= Mixing engineer =

Person responsible for mixing audio

A mixing engineer (or simply mix engineer) is responsible for combining ("mixing") different sonic elements of an auditory piece into a complete rendition (also known as "final mix" or "mixdown"), whether in music, film, or any other content of auditory nature. The finished piece, recorded or live, must achieve a good balance of properties, such as volume, pan positioning, and other effects, while resolving any arising frequency conflicts from various sound sources. These sound sources can comprise the different musical instruments or vocals in a band or orchestra, dialogue or Foley in a film, and more.

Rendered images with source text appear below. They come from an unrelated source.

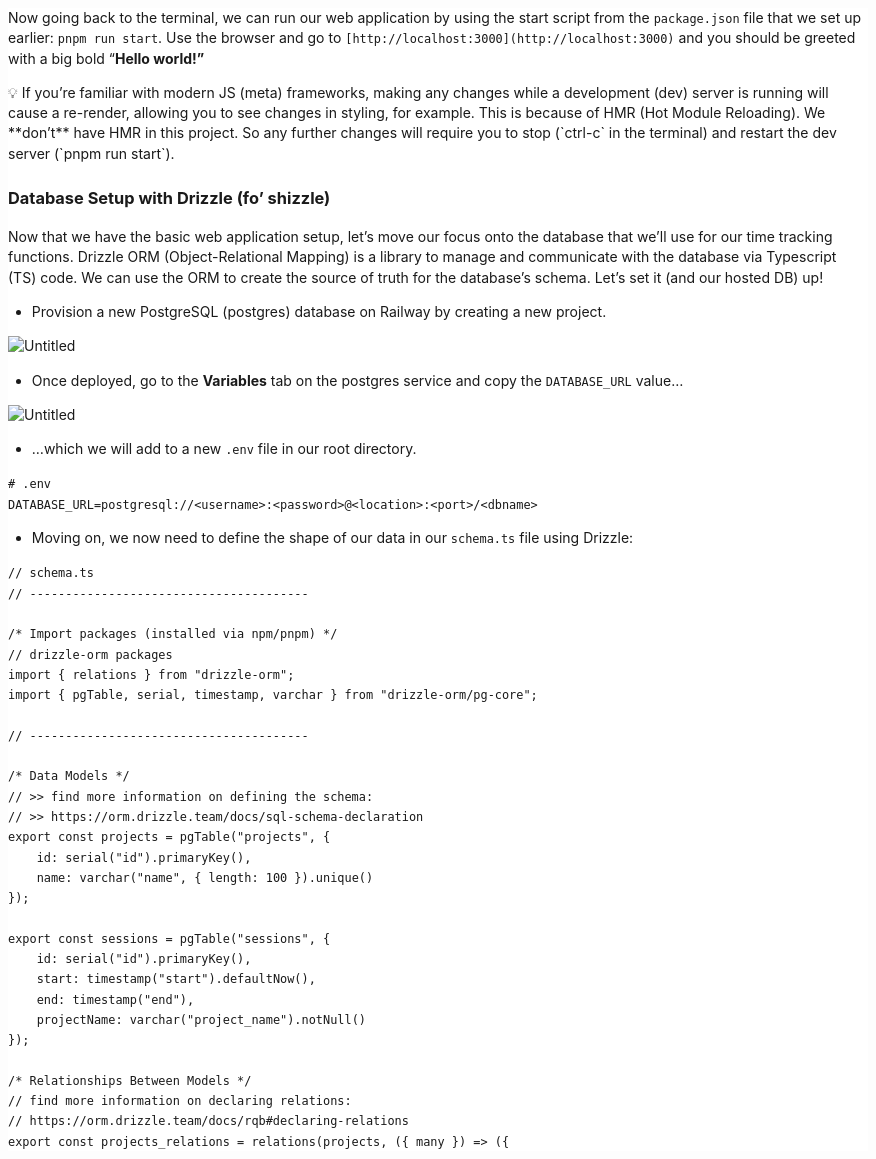 Now going back to the terminal, we can run our web application by using the start script from the `package.json` file that we set up earlier: `pnpm run start`. Use the browser and go to `[http://localhost:3000](http://localhost:3000)` and you should be greeted with a big bold “**Hello world!”**

<aside>
💡 If you’re familiar with modern JS (meta) frameworks, making any changes while a development (dev) server is running will cause a re-render, allowing you to see changes in styling, for example. This is because of HMR (Hot Module Reloading). We **don’t** have HMR in this project. So any further changes will require you to stop (`ctrl-c` in the terminal) and restart the dev server (`pnpm run start`).

</aside>

### Database Setup with Drizzle (fo’ shizzle)

Now that we have the basic web application setup, let’s move our focus onto the database that we’ll use for our time tracking functions. Drizzle ORM (Object-Relational Mapping) is a library to manage and communicate with the database via Typescript (TS) code. We can use the ORM to create the source of truth for the database’s schema. Let’s set it (and our hosted DB) up!

- Provision a new PostgreSQL (postgres) database on Railway by creating a new project.

![Untitled](/Back%20to%20Basics%20Making%20a%20Node%20js%20Web%20Application%209447f567860d464283ee35f0bda5f2d2/Untitled.png)

- Once deployed, go to the **Variables** tab on the postgres service and copy the `DATABASE_URL` value…

![Untitled](/Back%20to%20Basics%20Making%20a%20Node%20js%20Web%20Application%209447f567860d464283ee35f0bda5f2d2/Untitled%201.png)

- …which we will add to a new `.env` file in our root directory.

```
# .env
DATABASE_URL=postgresql://<username>:<password>@<location>:<port>/<dbname>
```

- Moving on, we now need to define the shape of our data in our `schema.ts` file using Drizzle:

```tsx
// schema.ts
// ---------------------------------------

/* Import packages (installed via npm/pnpm) */
// drizzle-orm packages
import { relations } from "drizzle-orm";
import { pgTable, serial, timestamp, varchar } from "drizzle-orm/pg-core";

// ---------------------------------------

/* Data Models */
// >> find more information on defining the schema:
// >> https://orm.drizzle.team/docs/sql-schema-declaration
export const projects = pgTable("projects", {
	id: serial("id").primaryKey(),
	name: varchar("name", { length: 100 }).unique()
});

export const sessions = pgTable("sessions", {
	id: serial("id").primaryKey(),
	start: timestamp("start").defaultNow(),
	end: timestamp("end"),
	projectName: varchar("project_name").notNull()
});

/* Relationships Between Models */
// find more information on declaring relations:
// https://orm.drizzle.team/docs/rqb#declaring-relations
export const projects_relations = relations(projects, ({ many }) => ({
```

The best mixing professionals typically have many years of experience and training with audio equipment, which has enabled them to master their craft. A mixing engineer occupies a space between artist and scientist, whose skills are used to assess the harmonic structure of sound to enable them to fashion desired timbres. Their work is found in all modern music, though ease of use and access has now enabled many artists to mix and produce their own music with just a digital audio workstation and a computer.

== Education ==
Mixing engineers typically begin with formal training in a music background, namely a degree in audio engineering or recording engineering. Degrees in other relevant areas, such as those in music, or any working experiences gained outside academia can also help; for example, mixing engineers specialized in classical music may benefit from experience in performing in an orchestra to create better recordings.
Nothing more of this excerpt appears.